So, a couple of days ago I did something I thought was. . . . unwise. I telephoned my ex. Earlier in the day I'd come upon a note in my date book. It said, “Six months since explosion,” referring to the night I received the news that ended my marriage. I'd written it in my calendar a week after that night, hoping that when I came upon it in October I would be able to say, “Wow, I haven’t thought about that in days.” Ha! Clearly, after ten years together, a six month time-line for moving completely out of the grief and pain of the separation was. . . .overly optimistic.
So, disappointed that I was not pain-free and pretty sure that contact was a bad idea, I dialed the phone number that used to be my own. I had not spoken to him in a month. I'm not sure what I expected. It felt like something I needed to do.
The conversation my ex and I had was almost identical to conversations we'd had six days and six weeks after the night we'd separated. I heard us both say the same things, express the same hurt, guilt, regret and bewilderment although admittedly our words lacked the fire they had once held.
After I hung up I just sat there for a few moments in my apartment, silent and unmoving as if I was waiting for something. And then, I got it: we were done.
I once read an article about how different forms of life live at different speeds. When you cut down a tree it does not die instantly and in fact may be alive- producing new leaves- a year later. It dies slowly. I think about this as I experience and observe both the spiral of grief and the slow healing in my own life. The truth is I’m not sure we really know how emotional healing happens, but I am watching carefully in the hope that along with feeling more whole and enthused about my own life, I may be able to glean some new insights that will help me in my work with others.

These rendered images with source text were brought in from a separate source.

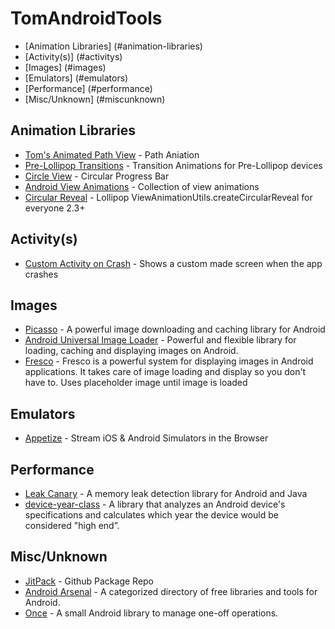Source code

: # TomAndroidTools
* [Animation Libraries] (#animation-libraries)
* [Activity(s)] (#activitys)
* [Images] (#images)
* [Emulators] (#emulators)
* [Performance] (#performance)
* [Misc/Unknown] (#miscunknown)

## Animation Libraries
* [Tom's Animated Path View](https://github.com/tspaulding0222/AnimatedPathView/tree/master) - Path Aniation
* [Pre-Lollipop Transitions](https://github.com/takahirom/PreLollipopTransition) - Transition Animations for Pre-Lollipop devices
* [Circle View](https://github.com/jakob-grabner/Circle-Progress-View) - Circular Progress Bar
* [Android View Animations](https://github.com/daimajia/AndroidViewAnimations) - Collection of view animations
* [Circular Reveal](https://github.com/ozodrukh/CircularReveal) - Lollipop ViewAnimationUtils.createCircularReveal for everyone 2.3+

## Activity(s)
* [Custom Activity on Crash](https://github.com/Ereza/CustomActivityOnCrash) - Shows a custom made screen when the app crashes

## Images
* [Picasso](https://github.com/square/picasso) - A powerful image downloading and caching library for Android
* [Android Universal Image Loader](https://github.com/nostra13/Android-Universal-Image-Loader) - Powerful and flexible library for loading, caching and displaying images on Android.
* [Fresco](http://frescolib.org/) - Fresco is a powerful system for displaying images in Android applications. It takes care of image loading and display so you don't have to. Uses placeholder image until image is loaded

## Emulators
* [Appetize](https://appetize.io/) - Stream iOS & Android Simulators in the Browser

## Performance
* [Leak Canary](https://github.com/square/leakcanary) - A memory leak detection library for Android and Java
* [device-year-class](https://github.com/facebook/device-year-class) - A library that analyzes an Android device's specifications and calculates which year the device would be considered "high end”.

## Misc/Unknown
* [JitPack](https://jitpack.io/) - Github Package Repo
* [Android Arsenal](https://android-arsenal.com/) - A categorized directory of free libraries and tools for Android.
* [Once](https://github.com/jonfinerty/Once) - A small Android library to manage one-off operations.
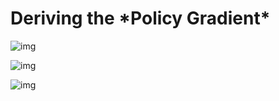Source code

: # **Deriving the \*Policy Gradient\***

![img](https://miro.medium.com/max/1400/1*q07HlM48yNFNuFnpo3hxcw.png)

![img](https://miro.medium.com/max/1400/1*I64WovVsVacyntY_loaJ4w.png)

![img](https://miro.medium.com/max/1400/1*-Kwv_tWTPL9-PShBGYFWBw.png)

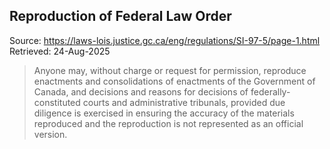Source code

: ## Reproduction of Federal Law Order
Source: <https://laws-lois.justice.gc.ca/eng/regulations/SI-97-5/page-1.html>    
Retrieved: 24-Aug-2025

>Anyone may, without charge or request for permission, reproduce enactments and consolidations of enactments of the Government of Canada, and decisions and reasons for decisions of federally-constituted courts and administrative tribunals, provided due diligence is exercised in ensuring the accuracy of the materials reproduced and the reproduction is not represented as an official version.
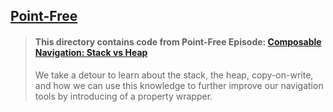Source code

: ## [Point-Free](https://www.pointfree.co)

> #### This directory contains code from Point-Free Episode: [Composable Navigation: Stack vs Heap](https://www.pointfree.co/episodes/ep230-composable-navigation-stack-vs-heap)
>
> We take a detour to learn about the stack, the heap, copy-on-write, and how we can use this knowledge to further improve our navigation tools by introducing of a property wrapper.

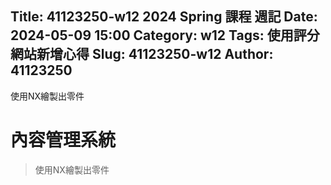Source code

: Title: 41123250-w12 2024 Spring 課程 週記
Date: 2024-05-09 15:00
Category: w12
Tags: 使用評分網站新增心得
Slug: 41123250-w12
Author: 41123250
---

使用NX繪製出零件

<!-- PELICAN_END_SUMMARY -->

# 內容管理系統
>使用NX繪製出零件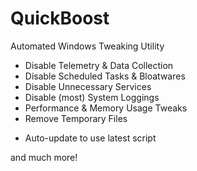 # QuickBoost
Automated Windows Tweaking Utility

- Disable Telemetry & Data Collection
- Disable Scheduled Tasks & Bloatwares
- Disable Unnecessary Services
- Disable (most) System Loggings
- Performance & Memory Usage Tweaks
- Remove Temporary Files
+ Auto-update to use latest script 

and much more!
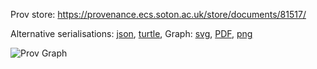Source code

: 
Prov store: https://provenance.ecs.soton.ac.uk/store/documents/81517/

Alternative serialisations: [json](https://provenance.ecs.soton.ac.uk/store/documents/81517.json), [turtle](https://provenance.ecs.soton.ac.uk/store/documents/81517.ttl),
Graph: [svg](https://provenance.ecs.soton.ac.uk/store/documents/81517.svg), [PDF](https://provenance.ecs.soton.ac.uk/store/documents/81517.pdf), [png](https://provenance.ecs.soton.ac.uk/store/documents/81517.png)

![Prov Graph](https://provenance.ecs.soton.ac.uk/store/documents/81517.png)

        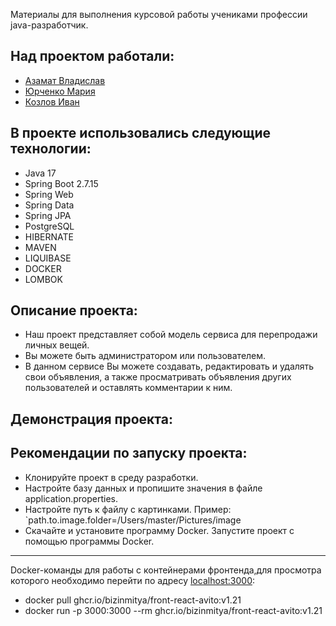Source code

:Материалы для выполнения курсовой работы учениками профессии java-разработчик. 

## Над проектом работали:
- [Азамат Владислав](https://github.com/csa21472001)
- [Юрченко Мария](https://github.com/123Masha456)
- [Козлов Иван](https://github.com/IvanKozl)

## В проекте использовались следующие технологии:
- Java 17
- Spring Boot 2.7.15
- Spring Web
- Spring Data
- Spring JPA
- PostgreSQL
- HIBERNATE
- MAVEN
- LIQUIBASE
- DOCKER
- LOMBOK

## **Описание проекта:**
- Наш проект представляет собой модель сервиса для перепродажи личных вещей.
- Вы можете быть администратором или пользователем.
- В данном сервисе Вы можете создавать, редактировать и удалять свои объявления, 
а также просматривать объявления других пользователей и оставлять комментарии к ним.

## Демонстрация проекта:

## Рекомендации по запуску проекта:
- Клонируйте проект в среду разработки.
- Настройте базу данных и пропишите значения в файле application.properties.
- Настройте путь к файлу с картинками. Пример: `path.to.image.folder=/Users/master/Pictures/image
- Скачайте и установите программу Docker. Запустите проект с помощью программы Docker.
 ---
 Docker-команды для работы с контейнерами фронтенда,для просмотра которого необходимо перейти по адресу [localhost:3000](http://localhost:3000/):
- docker pull ghcr.io/bizinmitya/front-react-avito:v1.21						
- docker run -p 3000:3000 --rm ghcr.io/bizinmitya/front-react-avito:v1.21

So, here’s today’s six month observation: it has taken me six months to really see- to know- the reality of what has happened. I mean, I felt the pain, but it has taken me six months to really get that the marriage is over, that the dream I shared with this other to co-create a life and a home, to spend the rest of our lives together is finished. Now, I may be a slow learner, and I am not saying I have gotten it “once and for all,” although there does seem to be some stability in the knowing that was not there over the initial months when I would spiral through and then away from this knowledge. Earlier, I simply could not fully take in the reality of what had happened.
Surely this is part of the healing: being able to see what is, to grasp what has been lost, what has been injured, what has died and what remains. Because we cannot heal what has not been grieved, and we cannot grieve the loss that has not been experienced. And we can’t experience something fully until we do. That’s probably the hardest part: the unpredictability of how long it will take to grasp loss and change at all levels of our being. It doesn’t happen all at once, but in bits and pieces: I see an art exhibit or eat at a restaurant I know Jeff would have enjoyed, and I feel the impulse to turn and share it with him, (and delight in his pleasure) and then I remember that I can’t; I have a hard day and my muscles anticipate curling up to be held in familiar arms, and then realize those arms are no longer available. And slowly, as the new reality is faced and felt, what is sinks in.
I’ve always loved the quote by Suzuki Roshi: “We don’t need to learn to let go. We need to recognize what is already gone.” But it takes time to recognize what is gone, to absorb loss, to see and feel the new normal and make our internal and external adjustments. Often we have to tell the story of our loss to others in order to recognize what is gone. That’s what memorial services and funerals are often about: sharing stories of the loss we share so we can support each other in recognizing what is gone.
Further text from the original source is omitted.